- _Exercise brief_: Whenever a line in the records below holds the string "github", include it in the count, and state the number alone.

- _Extracted data entries_:

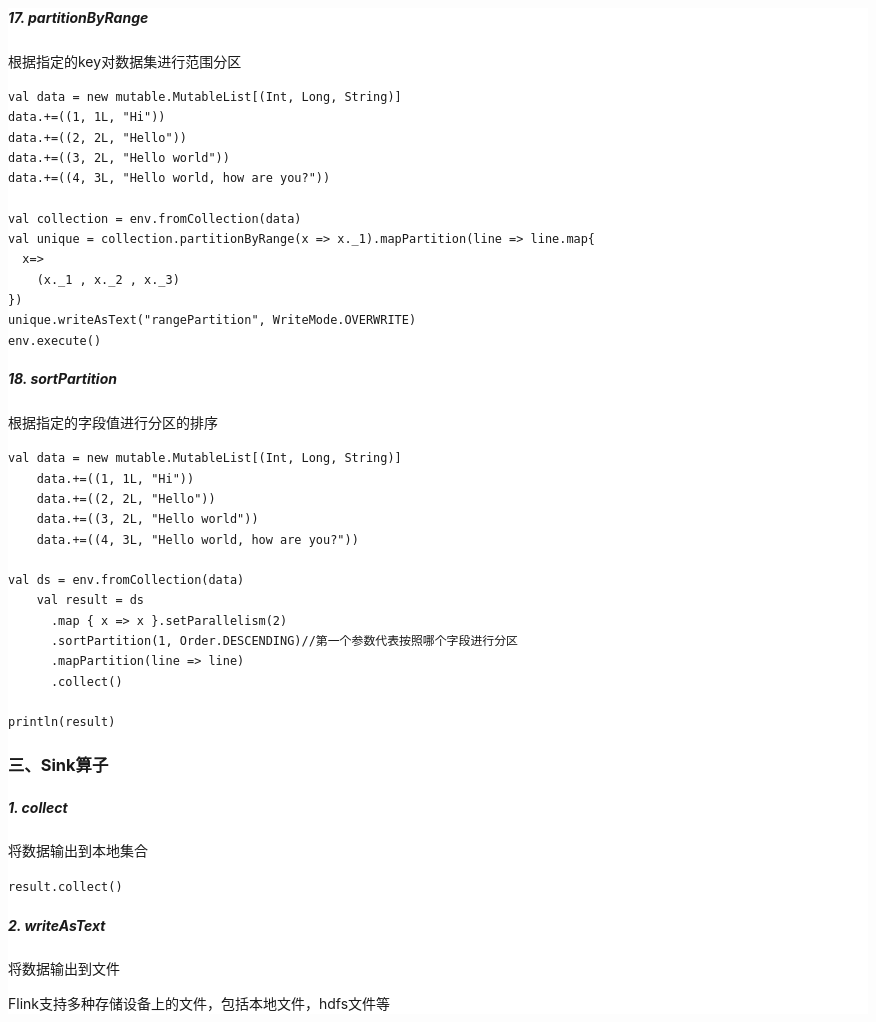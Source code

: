 ##### 17. partitionByRange

根据指定的key对数据集进行范围分区

```
val data = new mutable.MutableList[(Int, Long, String)]
data.+=((1, 1L, "Hi"))
data.+=((2, 2L, "Hello"))
data.+=((3, 2L, "Hello world"))
data.+=((4, 3L, "Hello world, how are you?"))

val collection = env.fromCollection(data)
val unique = collection.partitionByRange(x => x._1).mapPartition(line => line.map{
  x=>
    (x._1 , x._2 , x._3)
})
unique.writeAsText("rangePartition", WriteMode.OVERWRITE)
env.execute()
```

##### 18. sortPartition

根据指定的字段值进行分区的排序

```
val data = new mutable.MutableList[(Int, Long, String)]
    data.+=((1, 1L, "Hi"))
    data.+=((2, 2L, "Hello"))
    data.+=((3, 2L, "Hello world"))
    data.+=((4, 3L, "Hello world, how are you?"))

val ds = env.fromCollection(data)
    val result = ds
      .map { x => x }.setParallelism(2)
      .sortPartition(1, Order.DESCENDING)//第一个参数代表按照哪个字段进行分区
      .mapPartition(line => line)
      .collect()

println(result)
```

### 三、Sink算子

##### 1. collect

将数据输出到本地集合

```
result.collect()
```

##### 2. writeAsText

将数据输出到文件

Flink支持多种存储设备上的文件，包括本地文件，hdfs文件等
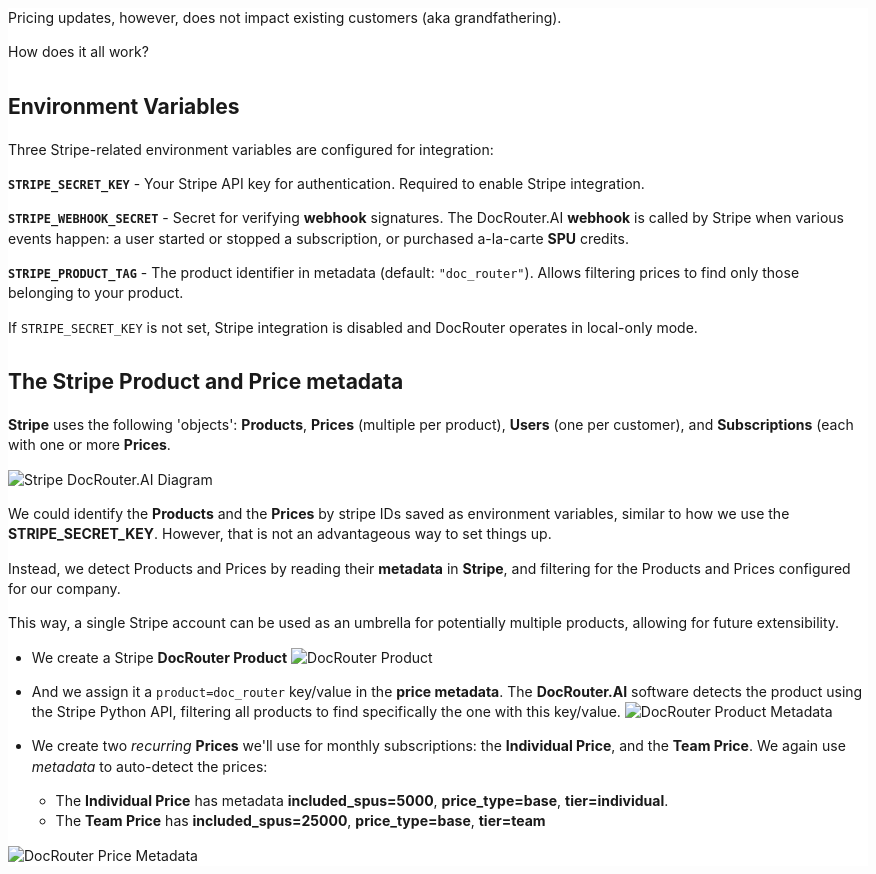 Pricing updates, however, does not impact existing customers (aka grandfathering).

How does it all work?

## Environment Variables

Three Stripe-related environment variables are configured for integration:

**`STRIPE_SECRET_KEY`** - Your Stripe API key for authentication. Required to enable Stripe integration.

**`STRIPE_WEBHOOK_SECRET`** - Secret for verifying __webhook__ signatures. The DocRouter.AI __webhook__ is called by Stripe when various events happen: a user started or stopped a subscription, or purchased a-la-carte __SPU__ credits.

**`STRIPE_PRODUCT_TAG`** - The product identifier in metadata (default: `"doc_router"`). Allows filtering prices to find only those belonging to your product.

If `STRIPE_SECRET_KEY` is not set, Stripe integration is disabled and DocRouter operates in local-only mode.

## The Stripe Product and Price metadata

__Stripe__ uses the following 'objects': __Products__, __Prices__ (multiple per product), __Users__ (one per customer), and __Subscriptions__ (each with one or more __Prices__.

<div class="flex justify-center my-4">
  <img src="/assets/images/stripe_doc_router_diagram.png" alt="Stripe DocRouter.AI Diagram">
</div>

We could identify the __Products__ and the __Prices__ by stripe IDs saved as environment variables, similar to how we use the __STRIPE_SECRET_KEY__. However, that is not an advantageous way to set things up.

Instead, we detect Products and Prices by reading their __metadata__ in __Stripe__, and filtering for the Products and Prices configured for our company.

This way, a single Stripe account can be used as an umbrella for potentially multiple products, allowing for future extensibility.

- We create a Stripe __DocRouter Product__ 
![DocRouter Product](/assets/images/stripe_product.png)

- And we assign it a `product=doc_router` key/value in the __price metadata__. The __DocRouter.AI__ software detects the product using the Stripe Python API, filtering all products to find specifically the one with this key/value.
![DocRouter Product Metadata](/assets/images/stripe_product_metadata.png)

- We create two _recurring_ __Prices__ we'll use for monthly subscriptions: the __Individual Price__, and the __Team Price__. We again use _metadata_ to auto-detect the prices:
  - The __Individual Price__ has metadata __included_spus=5000__, __price_type=base__, __tier=individual__.
  - The __Team Price__ has __included_spus=25000__, __price_type=base__, __tier=team__

<div class="flex justify-center my-4">
  <img src="/assets/images/stripe_price_metadata.png" alt="DocRouter Price Metadata" class="w-1/2">
</div>
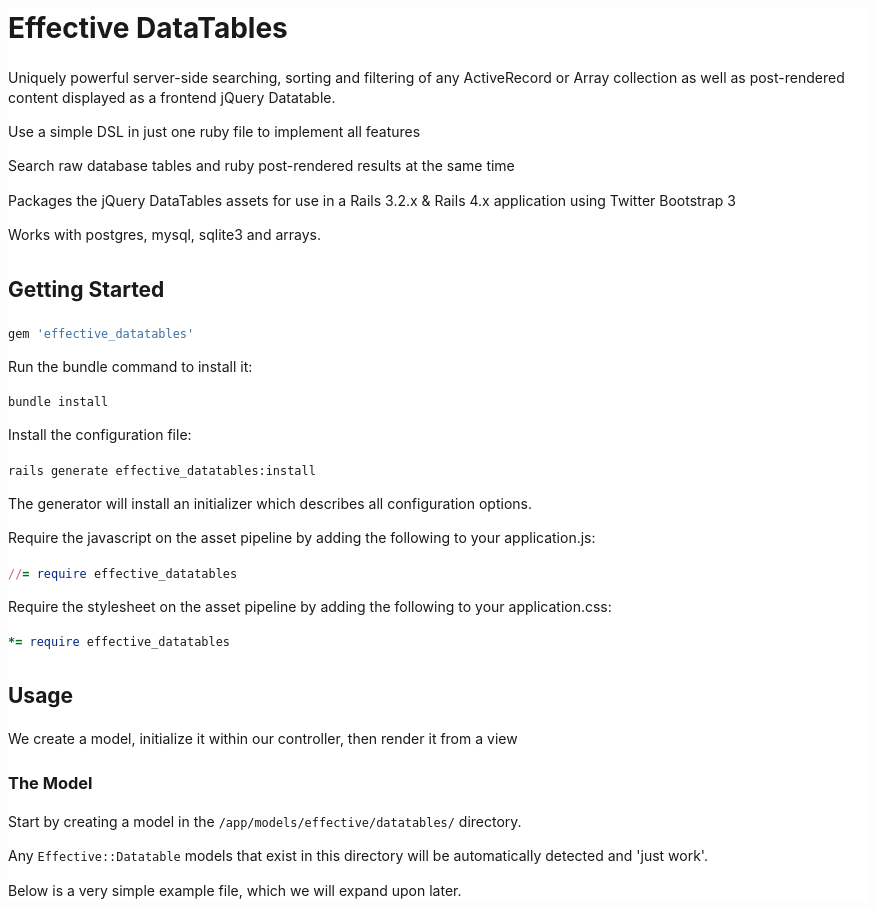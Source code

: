 # Effective DataTables

Uniquely powerful server-side searching, sorting and filtering of any ActiveRecord or Array collection as well as post-rendered content displayed as a frontend jQuery Datatable.

Use a simple DSL in just one ruby file to implement all features

Search raw database tables and ruby post-rendered results at the same time

Packages the jQuery DataTables assets for use in a Rails 3.2.x & Rails 4.x application using Twitter Bootstrap 3

Works with postgres, mysql, sqlite3 and arrays.

## Getting Started

```ruby
gem 'effective_datatables'
```

Run the bundle command to install it:

```console
bundle install
```

Install the configuration file:

```console
rails generate effective_datatables:install
```

The generator will install an initializer which describes all configuration options.

Require the javascript on the asset pipeline by adding the following to your application.js:

```ruby
//= require effective_datatables
```

Require the stylesheet on the asset pipeline by adding the following to your application.css:

```ruby
*= require effective_datatables
```

## Usage

We create a model, initialize it within our controller, then render it from a view

### The Model

Start by creating a model in the `/app/models/effective/datatables/` directory.

Any `Effective::Datatable` models that exist in this directory will be automatically detected and 'just work'.

Below is a very simple example file, which we will expand upon later.
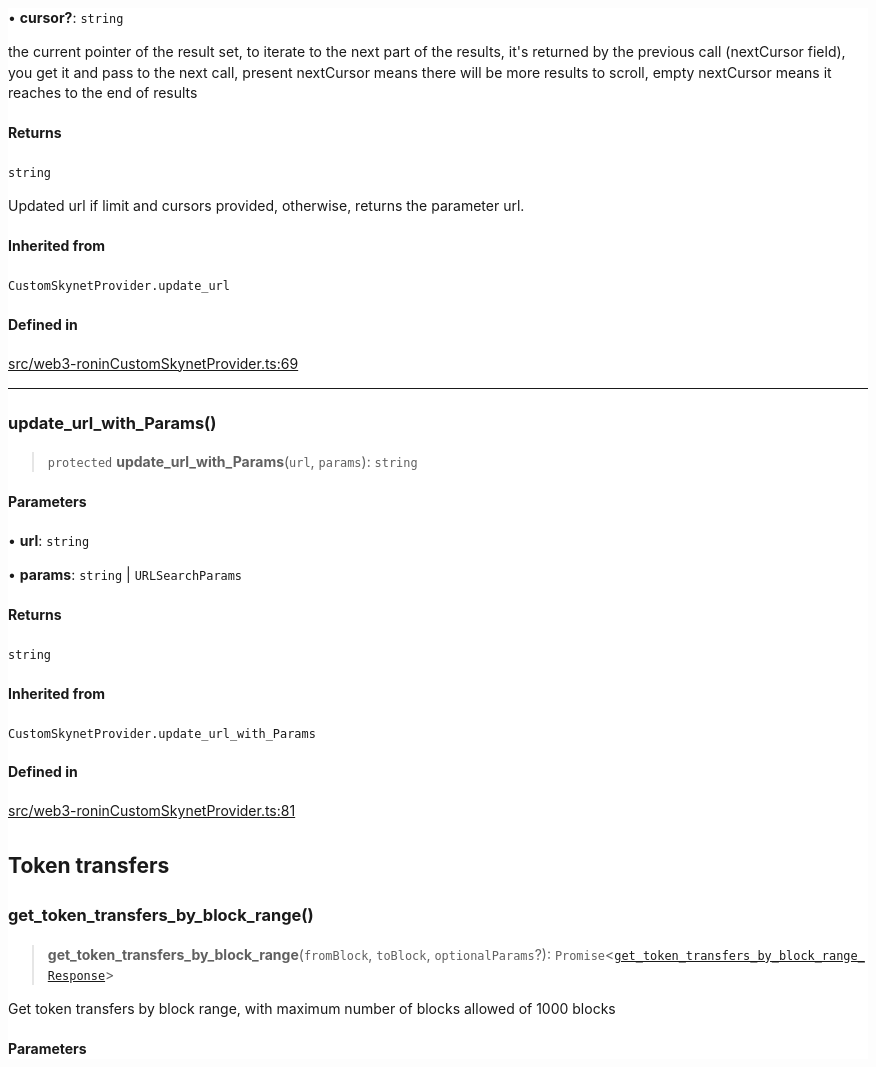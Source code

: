 • **cursor?**: `string`

the current pointer of the result set, to iterate to the next part of the results, it's returned by the previous call (nextCursor field), you get it and pass to the next call, present nextCursor means there will be more results to scroll, empty nextCursor means it reaches to the end of results

#### Returns

`string`

Updated url if limit and cursors provided, otherwise, returns the parameter url.

#### Inherited from

`CustomSkynetProvider.update_url`

#### Defined in

[src/web3-roninCustomSkynetProvider.ts:69](https://github.com/chuacw/web3-ronin-provider/blob/1a659b81d9c7d7afbced0ae2b11550f4f6c0a233/src/web3-roninCustomSkynetProvider.ts#L69)

***

### update\_url\_with\_Params()

> `protected` **update\_url\_with\_Params**(`url`, `params`): `string`

#### Parameters

• **url**: `string`

• **params**: `string` \| `URLSearchParams`

#### Returns

`string`

#### Inherited from

`CustomSkynetProvider.update_url_with_Params`

#### Defined in

[src/web3-roninCustomSkynetProvider.ts:81](https://github.com/chuacw/web3-ronin-provider/blob/1a659b81d9c7d7afbced0ae2b11550f4f6c0a233/src/web3-roninCustomSkynetProvider.ts#L81)

## Token transfers

### get\_token\_transfers\_by\_block\_range()

> **get\_token\_transfers\_by\_block\_range**(`fromBlock`, `toBlock`, `optionalParams`?): `Promise`\<[`get_token_transfers_by_block_range_Response`](../interfaces/get_token_transfers_by_block_range_Response.md)\>

Get token transfers by block range, with maximum number of blocks allowed of 1000 blocks

#### Parameters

- _Result of the task_: 2